__WHAT IS EXPECTED__. Please write out the data exactly, line by line.

___ STORED DATA

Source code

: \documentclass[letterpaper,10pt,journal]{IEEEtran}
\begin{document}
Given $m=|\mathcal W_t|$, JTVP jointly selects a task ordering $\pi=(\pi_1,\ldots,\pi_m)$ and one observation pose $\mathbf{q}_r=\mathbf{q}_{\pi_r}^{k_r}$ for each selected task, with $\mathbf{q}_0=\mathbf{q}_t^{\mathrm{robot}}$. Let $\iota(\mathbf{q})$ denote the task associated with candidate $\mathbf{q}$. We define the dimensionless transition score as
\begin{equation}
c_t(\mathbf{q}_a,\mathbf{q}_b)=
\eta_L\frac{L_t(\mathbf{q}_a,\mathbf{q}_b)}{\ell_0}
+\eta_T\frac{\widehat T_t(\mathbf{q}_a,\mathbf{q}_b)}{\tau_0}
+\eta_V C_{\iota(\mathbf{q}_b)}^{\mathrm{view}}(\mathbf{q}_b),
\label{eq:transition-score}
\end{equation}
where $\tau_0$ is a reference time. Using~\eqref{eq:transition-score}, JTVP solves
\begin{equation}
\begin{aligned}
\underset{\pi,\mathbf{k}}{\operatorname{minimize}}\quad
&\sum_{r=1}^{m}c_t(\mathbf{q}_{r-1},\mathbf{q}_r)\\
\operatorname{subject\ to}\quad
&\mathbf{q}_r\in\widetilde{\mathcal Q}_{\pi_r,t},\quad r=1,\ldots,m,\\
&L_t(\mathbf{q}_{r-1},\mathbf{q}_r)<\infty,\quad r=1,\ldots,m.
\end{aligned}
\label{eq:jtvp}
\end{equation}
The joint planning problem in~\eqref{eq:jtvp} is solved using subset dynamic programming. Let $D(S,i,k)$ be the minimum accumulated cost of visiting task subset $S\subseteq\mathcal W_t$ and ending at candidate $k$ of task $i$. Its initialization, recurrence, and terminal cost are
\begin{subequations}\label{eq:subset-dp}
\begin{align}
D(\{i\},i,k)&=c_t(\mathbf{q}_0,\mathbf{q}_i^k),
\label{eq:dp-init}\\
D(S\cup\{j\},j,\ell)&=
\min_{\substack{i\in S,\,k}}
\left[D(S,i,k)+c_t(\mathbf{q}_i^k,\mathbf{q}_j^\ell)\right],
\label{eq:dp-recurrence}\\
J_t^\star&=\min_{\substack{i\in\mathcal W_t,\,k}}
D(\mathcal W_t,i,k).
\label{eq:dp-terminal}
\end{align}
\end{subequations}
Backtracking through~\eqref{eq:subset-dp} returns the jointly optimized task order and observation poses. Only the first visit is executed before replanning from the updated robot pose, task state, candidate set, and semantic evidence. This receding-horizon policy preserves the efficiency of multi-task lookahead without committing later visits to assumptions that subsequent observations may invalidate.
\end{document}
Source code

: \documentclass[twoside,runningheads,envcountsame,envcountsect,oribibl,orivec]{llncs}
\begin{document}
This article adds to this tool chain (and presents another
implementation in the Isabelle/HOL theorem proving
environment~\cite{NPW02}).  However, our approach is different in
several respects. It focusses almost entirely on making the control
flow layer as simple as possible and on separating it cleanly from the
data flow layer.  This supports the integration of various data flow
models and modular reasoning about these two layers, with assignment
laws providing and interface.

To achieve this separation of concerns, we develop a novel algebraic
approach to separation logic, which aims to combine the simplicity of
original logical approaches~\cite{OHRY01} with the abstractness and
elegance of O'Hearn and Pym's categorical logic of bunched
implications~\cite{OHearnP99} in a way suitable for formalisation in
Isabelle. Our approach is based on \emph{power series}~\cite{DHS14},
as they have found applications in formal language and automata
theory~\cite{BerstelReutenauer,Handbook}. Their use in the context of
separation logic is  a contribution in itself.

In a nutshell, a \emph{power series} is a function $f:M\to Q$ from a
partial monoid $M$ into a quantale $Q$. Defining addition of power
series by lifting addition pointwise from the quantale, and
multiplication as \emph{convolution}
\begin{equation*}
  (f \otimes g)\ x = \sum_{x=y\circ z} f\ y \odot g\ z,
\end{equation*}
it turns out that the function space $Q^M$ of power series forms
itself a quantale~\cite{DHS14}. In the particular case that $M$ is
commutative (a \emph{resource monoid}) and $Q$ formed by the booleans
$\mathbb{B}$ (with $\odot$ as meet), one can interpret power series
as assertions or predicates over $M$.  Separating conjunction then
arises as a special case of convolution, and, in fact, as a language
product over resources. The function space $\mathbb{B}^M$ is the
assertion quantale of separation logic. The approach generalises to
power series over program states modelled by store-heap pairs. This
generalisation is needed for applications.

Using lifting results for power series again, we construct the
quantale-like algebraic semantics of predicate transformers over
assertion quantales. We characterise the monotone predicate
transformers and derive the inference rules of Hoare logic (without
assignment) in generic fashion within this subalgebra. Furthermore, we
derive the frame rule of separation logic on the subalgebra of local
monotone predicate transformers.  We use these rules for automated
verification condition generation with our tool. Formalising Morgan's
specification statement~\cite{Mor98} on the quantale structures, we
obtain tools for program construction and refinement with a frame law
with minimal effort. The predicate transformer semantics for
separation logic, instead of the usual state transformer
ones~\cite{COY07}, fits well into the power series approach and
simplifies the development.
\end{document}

______

__REPLY TO THE EXERCISE__.
Source code

: \documentclass[letterpaper,10pt,journal]{IEEEtran}
\begin{document}
Given $m=|\mathcal W_t|$, JTVP jointly selects a task ordering $\pi=(\pi_1,\ldots,\pi_m)$ and one observation pose $\mathbf{q}_r=\mathbf{q}_{\pi_r}^{k_r}$ for each selected task, with $\mathbf{q}_0=\mathbf{q}_t^{\mathrm{robot}}$. Let $\iota(\mathbf{q})$ denote the task associated with candidate $\mathbf{q}$. We define the dimensionless transition score as
\begin{equation}
c_t(\mathbf{q}_a,\mathbf{q}_b)=
\eta_L\frac{L_t(\mathbf{q}_a,\mathbf{q}_b)}{\ell_0}
+\eta_T\frac{\widehat T_t(\mathbf{q}_a,\mathbf{q}_b)}{\tau_0}
+\eta_V C_{\iota(\mathbf{q}_b)}^{\mathrm{view}}(\mathbf{q}_b),
\label{eq:transition-score}
\end{equation}
where $\tau_0$ is a reference time. Using~\eqref{eq:transition-score}, JTVP solves
\begin{equation}
\begin{aligned}
\underset{\pi,\mathbf{k}}{\operatorname{minimize}}\quad
&\sum_{r=1}^{m}c_t(\mathbf{q}_{r-1},\mathbf{q}_r)\\
\operatorname{subject\ to}\quad
&\mathbf{q}_r\in\widetilde{\mathcal Q}_{\pi_r,t},\quad r=1,\ldots,m,\\
&L_t(\mathbf{q}_{r-1},\mathbf{q}_r)<\infty,\quad r=1,\ldots,m.
\end{aligned}
\label{eq:jtvp}
\end{equation}
The joint planning problem in~\eqref{eq:jtvp} is solved using subset dynamic programming. Let $D(S,i,k)$ be the minimum accumulated cost of visiting task subset $S\subseteq\mathcal W_t$ and ending at candidate $k$ of task $i$. Its initialization, recurrence, and terminal cost are
\begin{subequations}\label{eq:subset-dp}
\begin{align}
D(\{i\},i,k)&=c_t(\mathbf{q}_0,\mathbf{q}_i^k),
\label{eq:dp-init}\\
D(S\cup\{j\},j,\ell)&=
\min_{\substack{i\in S,\,k}}
\left[D(S,i,k)+c_t(\mathbf{q}_i^k,\mathbf{q}_j^\ell)\right],
\label{eq:dp-recurrence}\\
J_t^\star&=\min_{\substack{i\in\mathcal W_t,\,k}}
D(\mathcal W_t,i,k).
\label{eq:dp-terminal}
\end{align}
\end{subequations}
Backtracking through~\eqref{eq:subset-dp} returns the jointly optimized task order and observation poses. Only the first visit is executed before replanning from the updated robot pose, task state, candidate set, and semantic evidence. This receding-horizon policy preserves the efficiency of multi-task lookahead without committing later visits to assumptions that subsequent observations may invalidate.
\end{document}
Source code

: \documentclass[twoside,runningheads,envcountsame,envcountsect,oribibl,orivec]{llncs}
\begin{document}
This article adds to this tool chain (and presents another
implementation in the Isabelle/HOL theorem proving
environment~\cite{NPW02}).  However, our approach is different in
several respects. It focusses almost entirely on making the control
flow layer as simple as possible and on separating it cleanly from the
data flow layer.  This supports the integration of various data flow
models and modular reasoning about these two layers, with assignment
laws providing and interface.

To achieve this separation of concerns, we develop a novel algebraic
approach to separation logic, which aims to combine the simplicity of
original logical approaches~\cite{OHRY01} with the abstractness and
elegance of O'Hearn and Pym's categorical logic of bunched
implications~\cite{OHearnP99} in a way suitable for formalisation in
Isabelle. Our approach is based on \emph{power series}~\cite{DHS14},
as they have found applications in formal language and automata
theory~\cite{BerstelReutenauer,Handbook}. Their use in the context of
separation logic is  a contribution in itself.

In a nutshell, a \emph{power series} is a function $f:M\to Q$ from a
partial monoid $M$ into a quantale $Q$. Defining addition of power
series by lifting addition pointwise from the quantale, and
multiplication as \emph{convolution}
\begin{equation*}
  (f \otimes g)\ x = \sum_{x=y\circ z} f\ y \odot g\ z,
\end{equation*}
it turns out that the function space $Q^M$ of power series forms
itself a quantale~\cite{DHS14}. In the particular case that $M$ is
commutative (a \emph{resource monoid}) and $Q$ formed by the booleans
$\mathbb{B}$ (with $\odot$ as meet), one can interpret power series
as assertions or predicates over $M$.  Separating conjunction then
arises as a special case of convolution, and, in fact, as a language
product over resources. The function space $\mathbb{B}^M$ is the
assertion quantale of separation logic. The approach generalises to
power series over program states modelled by store-heap pairs. This
generalisation is needed for applications.

Using lifting results for power series again, we construct the
quantale-like algebraic semantics of predicate transformers over
assertion quantales. We characterise the monotone predicate
transformers and derive the inference rules of Hoare logic (without
assignment) in generic fashion within this subalgebra. Furthermore, we
derive the frame rule of separation logic on the subalgebra of local
monotone predicate transformers.  We use these rules for automated
verification condition generation with our tool. Formalising Morgan's
specification statement~\cite{Mor98} on the quantale structures, we
obtain tools for program construction and refinement with a frame law
with minimal effort. The predicate transformer semantics for
separation logic, instead of the usual state transformer
ones~\cite{COY07}, fits well into the power series approach and
simplifies the development.
\end{document}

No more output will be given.